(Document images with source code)

· · · ·

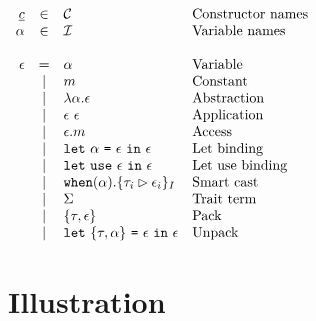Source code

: \documentclass{article}[11pt]
\newcommand{\term}[1]{\verb~#1~}
\begin{document}
    \begin{math}
        \begin{array}{rclp{5cm}}
            \underline{c} & \in  & {\cal C}                                                                & Constructor names \\
            \alpha        & \in  & {\cal I}                                                                & Variable names    \\
            \\
            \epsilon & =
            & \alpha                                                                         & Variable              \\
            & \mid & m                                                                       & Constant              \\
            & \mid & \lambda \alpha . \epsilon                                               & Abstraction              \\
            & \mid & \epsilon ~ \epsilon                                                     & Application              \\
            & \mid & \epsilon . m                                                         & Access              \\
            & \mid & \term{let}~\alpha ~ \term{=} ~ \epsilon ~\term{in}~\epsilon             & Let~binding              \\
            & \mid & \term{let}~\term{use} ~ \epsilon ~\term{in}~\epsilon                    & Let~use~binding              \\
            & \mid & \term{when}(\alpha).\{ \tau_i \rhd \epsilon_i \}_I                      & Smart cast              \\
            & \mid & \Sigma                                                                  & Trait~term              \\
            & \mid & \{\tau, \epsilon\}                                                      & Pack              \\
            & \mid & \term{let} ~ \{\tau, \alpha\} ~ \term{=} ~ \epsilon ~\term{in}~\epsilon & Unpack               \\
        \end{array}
    \end{math}


    \section{Illustration}\label{sec:illustration}
\end{document}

· · · ·

In the records above, which lines hold the string "alpha"? Copy each one.

**Answer below**.
            \alpha        & \in  & {\cal I}                                                                & Variable names    \\
            & \alpha                                                                         & Variable              \\
            & \mid & \lambda \alpha . \epsilon                                               & Abstraction              \\
            & \mid & \term{let}~\alpha ~ \term{=} ~ \epsilon ~\term{in}~\epsilon             & Let~binding              \\
            & \mid & \term{when}(\alpha).\{ \tau_i \rhd \epsilon_i \}_I                      & Smart cast              \\
            & \mid & \term{let} ~ \{\tau, \alpha\} ~ \term{=} ~ \epsilon ~\term{in}~\epsilon & Unpack               \\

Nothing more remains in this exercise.